Whether you are in college or not, fall semester 2011 is upon us. Below, courtesy of Everyday Sociology, is a graph illustrating the rising cost of college, controlled for inflation.
Public College/University Tuition, Room and Board (held constant in 2007-2008 dollars):
Consequent to this increase, the average student in 2008 graduated with twice the debt as a student in 1996, from $12,750 to $23,200.
The pay-off of a college education, however, is higher than ever. So why don’t more people go?
In the seven-and-a-half minute video below, UC Berkeley Professor Michael Hout gives a history of higher education putting all of this in perspective. The answer is class-specific and how different classes think about debt and possibility. More:
Lisa Wade, PhD is an Associate Professor at Tulane University. She is the author of American Hookup, a book about college sexual culture; a textbook about gender; and a forthcoming introductory text: Terrible Magnificent Sociology. You can follow her on Twitter and Instagram.
Comments 8
Melanie S. — August 31, 2011
An interesting explanation of demographic trends there. I imagine dropout rates are different as well; I wonder if that's significant in relation to the self-selection out of the student pool in the first place.
(I still find it very odd to think that only 30% of people get a college diploma these days--my parents are academics, as am I, so the norm among people I know is a grad degree or two per person. And that's also probably influenced by my always having lived in college-centered neighborhoods.)

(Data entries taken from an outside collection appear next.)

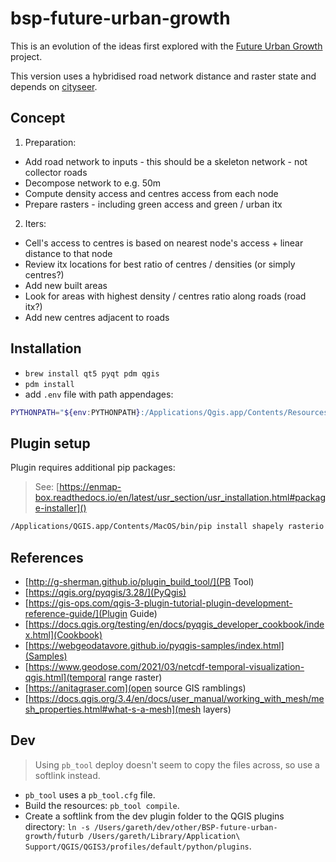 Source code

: # bsp-future-urban-growth

This is an evolution of the ideas first explored with the [Future Urban Growth](https://github.com/UCL/BSP-future-urban-growth) project.

This version uses a hybridised road network distance and raster state and depends on [cityseer](https://github.com/benchmark-urbanism/cityseer-api/).

## Concept

1. Preparation:

- Add road network to inputs - this should be a skeleton network - not collector roads
- Decompose network to e.g. 50m
- Compute density access and centres access from each node
- Prepare rasters - including green access and green / urban itx

2. Iters:

- Cell's access to centres is based on nearest node's access + linear distance to that node
- Review itx locations for best ratio of centres / densities (or simply centres?)
- Add new built areas
- Look for areas with highest density / centres ratio along roads (road itx?)
- Add new centres adjacent to roads

## Installation

- `brew install qt5 pyqt pdm qgis`
- `pdm install`
- add `.env` file with path appendages:

```bash
PYTHONPATH="${env:PYTHONPATH}:/Applications/Qgis.app/Contents/Resources/python/plugins:/Applications/Qgis.app/Contents/Resources/python"
```

## Plugin setup

Plugin requires additional pip packages:

> See: [https://enmap-box.readthedocs.io/en/latest/usr_section/usr_installation.html#package-installer]()

```bash
/Applications/QGIS.app/Contents/MacOS/bin/pip install shapely rasterio numba
```

## References

- [http://g-sherman.github.io/plugin_build_tool/](PB Tool)
- [https://qgis.org/pyqgis/3.28/](PyQgis)
- [https://gis-ops.com/qgis-3-plugin-tutorial-plugin-development-reference-guide/](Plugin Guide)
- [https://docs.qgis.org/testing/en/docs/pyqgis_developer_cookbook/index.html](Cookbook)
- [https://webgeodatavore.github.io/pyqgis-samples/index.html](Samples)
- [https://www.geodose.com/2021/03/netcdf-temporal-visualization-qgis.html](temporal range raster)
- [https://anitagraser.com](open source GIS ramblings)
- [https://docs.qgis.org/3.4/en/docs/user_manual/working_with_mesh/mesh_properties.html#what-s-a-mesh](mesh layers)

## Dev

> Using `pb_tool` deploy doesn't seem to copy the files across, so use a softlink instead.

- `pb_tool` uses a `pb_tool.cfg` file.
- Build the resources: `pb_tool compile`.
- Create a softlink from the dev plugin folder to the QGIS plugins directory: `ln -s /Users/gareth/dev/other/BSP-future-urban-growth/futurb /Users/gareth/Library/Application\ Support/QGIS/QGIS3/profiles/default/python/plugins`.
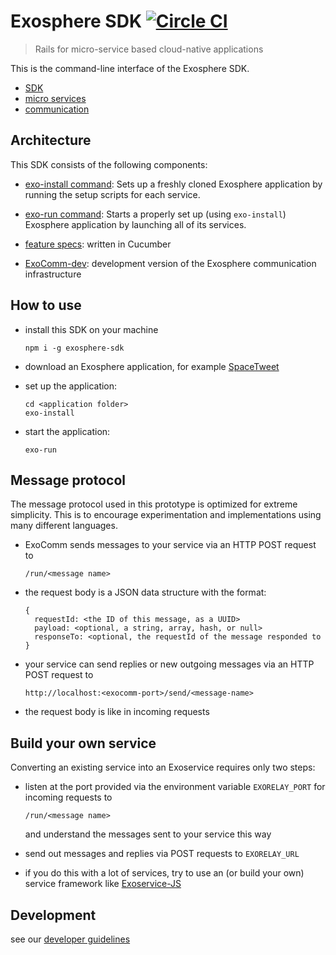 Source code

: # Exosphere SDK [![Circle CI](https://circleci.com/gh/Originate/exosphere-sdk.svg?style=shield&circle-token=fc8148ed828cc81e6ca44920672af8f773106795)](https://circleci.com/gh/Originate/exosphere-sdk)
> Rails for micro-service based cloud-native applications

This is the command-line interface of the Exosphere SDK.


* [SDK](documentation/sdk.md)
* [micro services](documentation/services.md)
* [communication](documentation/communication.md)


## Architecture

This SDK consists of the following components:

* [exo-install command](commands/install):
  Sets up a freshly cloned Exosphere application
  by running the setup scripts for each service.

* [exo-run command](commands/run):
  Starts a properly set up (using `exo-install`) Exosphere application
  by launching all of its services.

* [feature specs](features): written in Cucumber

* [ExoComm-dev](https://github.com/Originate/exocomm-dev):
  development version of the Exosphere communication infrastructure


## How to use

* install this SDK on your machine

  ```
  npm i -g exosphere-sdk
  ```

* download an Exosphere application, for example
  [SpaceTweet](https://github.com/Originate/exosphere--example-app--space-tweet)

* set up the application:

  ```
  cd <application folder>
  exo-install
  ```

* start the application:

  ```
  exo-run
  ```


## Message protocol

The message protocol used in this prototype
is optimized for extreme simplicity.
This is to encourage experimentation
and implementations using many different languages.

* ExoComm sends messages to your service
  via an HTTP POST request to

  ```url
  /run/<message name>
  ```

* the request body
  is a JSON data structure
  with the format:

  ```
  {
    requestId: <the ID of this message, as a UUID>
    payload: <optional, a string, array, hash, or null>
    responseTo: <optional, the requestId of the message responded to
  }
  ```

* your service
  can send replies or new outgoing messages
  via an HTTP POST request to

  ```url
  http://localhost:<exocomm-port>/send/<message-name>
  ```

* the request body is like in incoming requests


## Build your own service

Converting an existing service into an Exoservice requires only two steps:
* listen at the port provided via the environment variable `EXORELAY_PORT`
  for incoming requests to

  ```
  /run/<message name>
  ```

  and understand the messages sent to your service this way

* send out messages and replies via POST requests to `EXORELAY_URL`

* if you do this with a lot of services,
  try to use an (or build your own) service framework like
  [Exoservice-JS](https://github.com/Originate/exoservice-js)


## Development

see our [developer guidelines](CONTRIBUTING.md)
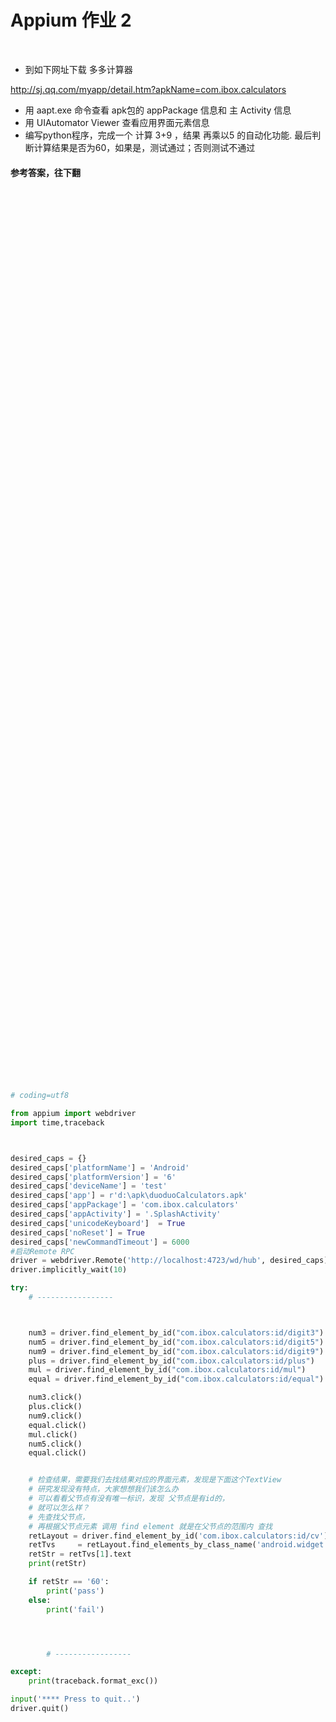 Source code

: # Appium 作业 2 

<br>

- 到如下网址下载 多多计算器 <br>

 http://sj.qq.com/myapp/detail.htm?apkName=com.ibox.calculators

- 用 aapt.exe 命令查看 apk包的 appPackage 信息和  主 Activity 信息
- 用 UIAutomator Viewer 查看应用界面元素信息
- 编写python程序，完成一个 计算 3+9 ，结果 再乘以5 的自动化功能. 最后判断计算结果是否为60，如果是，测试通过；否则测试不通过



#### 参考答案，往下翻


<br><br><br><br><br><br><br><br><br><br><br><br><br><br><br><br><br><br><br><br><br><br><br><br><br><br><br><br><br><br><br><br><br><br><br><br><br><br><br><br><br><br><br><br><br><br><br><br><br><br><br><br><br><br><br><br><br><br><br><br><br><br><br><br><br><br><br><br><br><br><br><br><br><br><br><br><br><br><br><br><br><br><br><br>

```python
# coding=utf8

from appium import webdriver
import time,traceback



desired_caps = {}
desired_caps['platformName'] = 'Android'
desired_caps['platformVersion'] = '6'
desired_caps['deviceName'] = 'test'
desired_caps['app'] = r'd:\apk\duoduoCalculators.apk'
desired_caps['appPackage'] = 'com.ibox.calculators'
desired_caps['appActivity'] = '.SplashActivity'
desired_caps['unicodeKeyboard']  = True
desired_caps['noReset'] = True
desired_caps['newCommandTimeout'] = 6000
#启动Remote RPC
driver = webdriver.Remote('http://localhost:4723/wd/hub', desired_caps)
driver.implicitly_wait(10)

try:
    # -----------------



    num3 = driver.find_element_by_id("com.ibox.calculators:id/digit3")
    num5 = driver.find_element_by_id("com.ibox.calculators:id/digit5")
    num9 = driver.find_element_by_id("com.ibox.calculators:id/digit9")
    plus = driver.find_element_by_id("com.ibox.calculators:id/plus")
    mul = driver.find_element_by_id("com.ibox.calculators:id/mul")
    equal = driver.find_element_by_id("com.ibox.calculators:id/equal")

    num3.click()
    plus.click()
    num9.click()
    equal.click()
    mul.click()
    num5.click()
    equal.click()


    # 检查结果，需要我们去找结果对应的界面元素，发现是下面这个TextView
    # 研究发现没有特点，大家想想我们该怎么办
    # 可以看看父节点有没有唯一标识，发现 父节点是有id的，
    # 就可以怎么样？
    # 先查找父节点，
    # 再根据父节点元素 调用 find element 就是在父节点的范围内 查找
    retLayout = driver.find_element_by_id('com.ibox.calculators:id/cv')
    retTvs     = retLayout.find_elements_by_class_name('android.widget.TextView')
    retStr = retTvs[1].text
    print(retStr)

    if retStr == '60':
        print('pass')
    else:
        print('fail')




        # -----------------

except:
    print(traceback.format_exc())

input('**** Press to quit..')
driver.quit()
```




 

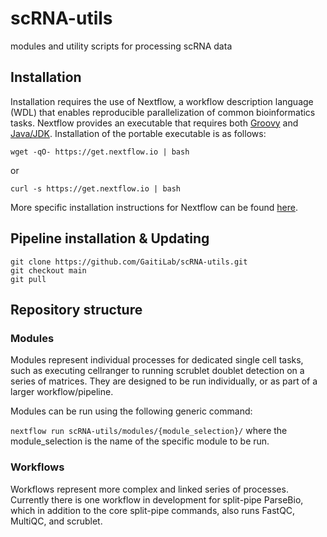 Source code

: # scRNA-utils
modules and utility scripts for processing scRNA data

## Installation

Installation requires the use of Nextflow, a workflow description language (WDL) that enables reproducible parallelization of common bioinformatics tasks. Nextflow provides an executable that requires both [Groovy](https://groovy-lang.org/) and [Java/JDK](https://www.oracle.com/java/technologies/downloads/). Installation of the portable executable is as follows:

```
wget -qO- https://get.nextflow.io | bash
```
or 
```
curl -s https://get.nextflow.io | bash
```
More specific installation instructions for Nextflow can be found [here](https://www.nextflow.io/docs/latest/getstarted.html). 

## Pipeline installation & Updating

```
git clone https://github.com/GaitiLab/scRNA-utils.git
git checkout main
git pull
```

## Repository structure

### Modules

Modules represent individual processes for dedicated single cell tasks, such as executing cellranger to running scrublet doublet detection on a series of matrices. They are designed to be run individually, or as part of a larger workflow/pipeline. 

Modules can be run using the following generic command: 

```nextflow run scRNA-utils/modules/{module_selection}/``` where the module_selection is the name of the specific module to be run. 

### Workflows

Workflows represent more complex and linked series of processes. Currently there is one workflow in development for split-pipe ParseBio, which in addition to the core split-pipe commands, also runs FastQC, MultiQC, and scrublet. 



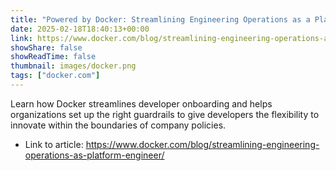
 ```yaml
---
title: "Powered by Docker: Streamlining Engineering Operations as a Platform Engineer"
date: 2025-02-18T18:40:13+00:00
link: https://www.docker.com/blog/streamlining-engineering-operations-as-platform-engineer/
showShare: false
showReadTime: false
thumbnail: images/docker.png
tags: ["docker.com"]
---
```

Learn how Docker streamlines developer onboarding and helps organizations set up the right guardrails to give developers the flexibility to innovate within the boundaries of company policies.

- Link to article: https://www.docker.com/blog/streamlining-engineering-operations-as-platform-engineer/ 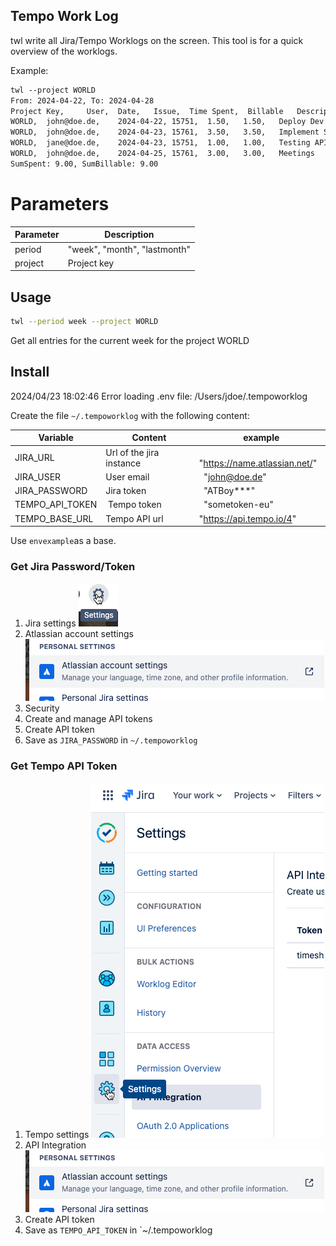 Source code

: ## Tempo Work Log

twl write all Jira/Tempo Worklogs on the screen.
This tool is for a quick overview of the worklogs.

Example:

```txt
twl --project WORLD
From: 2024-04-22, To: 2024-04-28
Project Key,	 User,	Date,	Issue, 	Time Spent,	 Billable	Description
WORLD,	john@doe.de,	2024-04-22,	15751,	1.50,	1.50,	Deploy Dev
WORLD,	john@doe.de,	2024-04-23,	15761,	3.50,	3.50,	Implement Sorting
WORLD,	jane@doe.de,	2024-04-23,	15751,	1.00,	1.00,	Testing API
WORLD,	john@doe.de,	2024-04-25,	15761,	3.00,	3.00,	Meetings
SumSpent: 9.00, SumBillable: 9.00
```

# Parameters

| Parameter | Description                  |
| --------- | ---------------------------- |
| period    | "week", "month", "lastmonth" |
| project   | Project key                  |

## Usage

```bash
twl --period week --project WORLD
```

Get all entries for the current week for the project WORLD

## Install

2024/04/23 18:02:46 Error loading .env file: /Users/jdoe/.tempoworklog

Create the file `~/.tempoworklog` with the following content:

| Variable        |  Content                 |  example                        |
| --------------- | ------------------------ | ------------------------------- |
| JIRA_URL        | Url of the jira instance |   "https://name.atlassian.net/" |
| JIRA_USER       | User email               |   "john@doe.de"                 |
| JIRA_PASSWORD   | Jira token               |   "ATBoy\*\*\*"                 |
| TEMPO_API_TOKEN |  Tempo token             |   "sometoken-eu"                |
| TEMPO_BASE_URL  | Tempo API url            | "https://api.tempo.io/4"        |

Use `envexample`as a base.

### Get Jira Password/Token

1. Jira settings
   ![](./img/jira-settings.png)
2. Atlassian account settings
   ![](./img/jira-2.png)
3. Security
4. Create and manage API tokens
5. Create API token
6. Save as `JIRA_PASSWORD` in `~/.tempoworklog`

### Get Tempo API Token

1. Tempo settings
   ![](./img/tempo-settings.png)
2. API Integration
   ![](./img/jira-2.png)
3. Create API token
4. Save as `TEMPO_API_TOKEN` in `~/.tempoworklog

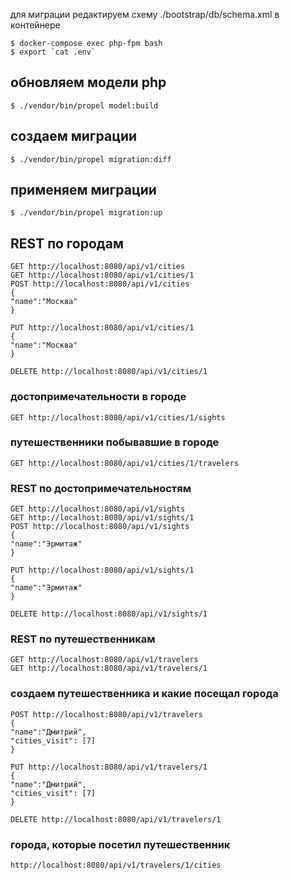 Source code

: для миграции редактируем схему ./bootstrap/db/schema.xml
в контейнере 
```
$ docker-compose exec php-fpm bash
$ export `cat .env`
```
## обновляем модели php
```
$ ./vendor/bin/propel model:build
```
## создаем миграции
```
$ ./vendor/bin/propel migration:diff
```
## применяем миграции
```
$ ./vendor/bin/propel migration:up
```
## REST по городам
```
GET http://localhost:8080/api/v1/cities
GET http://localhost:8080/api/v1/cities/1
POST http://localhost:8080/api/v1/cities
{
"name":"Москва"
}

PUT http://localhost:8080/api/v1/cities/1
{
"name":"Москва"
}

DELETE http://localhost:8080/api/v1/cities/1
```
### достопримечательности в городе
```
GET http://localhost:8080/api/v1/cities/1/sights
```

### путешественники побывавшие в городе
```
GET http://localhost:8080/api/v1/cities/1/travelers
```


### REST по достопримечательностям
```
GET http://localhost:8080/api/v1/sights
GET http://localhost:8080/api/v1/sights/1
POST http://localhost:8080/api/v1/sights
{
"name":"Эрмитаж"
}

PUT http://localhost:8080/api/v1/sights/1
{
"name":"Эрмитаж"
}

DELETE http://localhost:8080/api/v1/sights/1
```

### REST по путешественникам
```
GET http://localhost:8080/api/v1/travelers
GET http://localhost:8080/api/v1/travelers/1
```

### создаем путешественника и какие посещал города
```
POST http://localhost:8080/api/v1/travelers
{
"name":"Дмитрий",
"cities_visit": [7]
}

PUT http://localhost:8080/api/v1/travelers/1
{
"name":"Дмитрий",
"cities_visit": [7]
}

DELETE http://localhost:8080/api/v1/travelers/1
```

### города, которые посетил путешественник
```
http://localhost:8080/api/v1/travelers/1/cities
``` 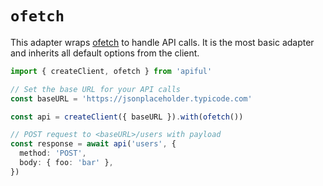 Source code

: # `ofetch`

This adapter wraps [ofetch](https://github.com/unjs/ofetch) to handle API calls. It is the most basic adapter and inherits all default options from the client.

```ts
import { createClient, ofetch } from 'apiful'

// Set the base URL for your API calls
const baseURL = 'https://jsonplaceholder.typicode.com'

const api = createClient({ baseURL }).with(ofetch())

// POST request to <baseURL>/users with payload
const response = await api('users', {
  method: 'POST',
  body: { foo: 'bar' },
})
```
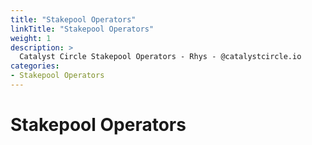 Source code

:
 ```yaml
---
title: "Stakepool Operators"
linkTitle: "Stakepool Operators"
weight: 1
description: >
  Catalyst Circle Stakepool Operators - Rhys - @catalystcircle.io  
categories:
- Stakepool Operators
---
```


# Stakepool Operators
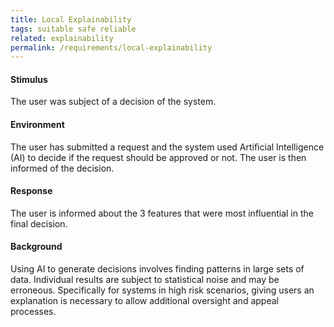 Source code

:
 ```yaml
---
title: Local Explainability
tags: suitable safe reliable
related: explainability  
permalink: /requirements/local-explainability
---
```


<div class="quality-requirement" markdown="1">

#### Stimulus

The user was subject of a decision of the system.

#### Environment

The user has submitted a request and the system used Artificial Intelligence (AI) to decide if the request should be approved or not. The user is then informed of the decision.

#### Response

The user is informed about the 3 features that were most influential in the final decision.

#### Background

Using AI to generate decisions involves finding patterns in large sets of data. Individual results are subject to statistical noise and may be erroneous. Specifically for systems in high risk scenarios, giving users an explanation is necessary to allow additional oversight and appeal processes.  

</div><br>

The data set that was used to make that graph is also lots of fun--I might have, uh, plotted public and private costs, percentage breakdowns of tuition, room and board for public and private institutions, and public institution costs as a fraction of private institution costs.
Larrycharleswilson — August 31, 2011
There will most likely be a continuing demand for plumbers, who are at least as important to the maintenance of modern society as an historian such as myself.
Bulla — August 31, 2011
But the graph doesn't show the cost of college as a % of, say, median household income. So it's a bit pointless, as it doesn't show whether the college costs burden people more or less..
Anonymous — September 1, 2011
Can we, instead of 'costs' of college, see numbers approaching what people spend (out of pocket or out of deficit) for college?
In two years of (community) college, after tuition/fees/books/transportation/marginal food costs, but less the various types of money given to me by various agencies, I'm very close to dead even on money.
I find my experience hard to reconcile with the assertion that an 'average year of college' costs between $10k and $12k. It seems to me that groups which should not be grouped together in this calculation are being grouped together.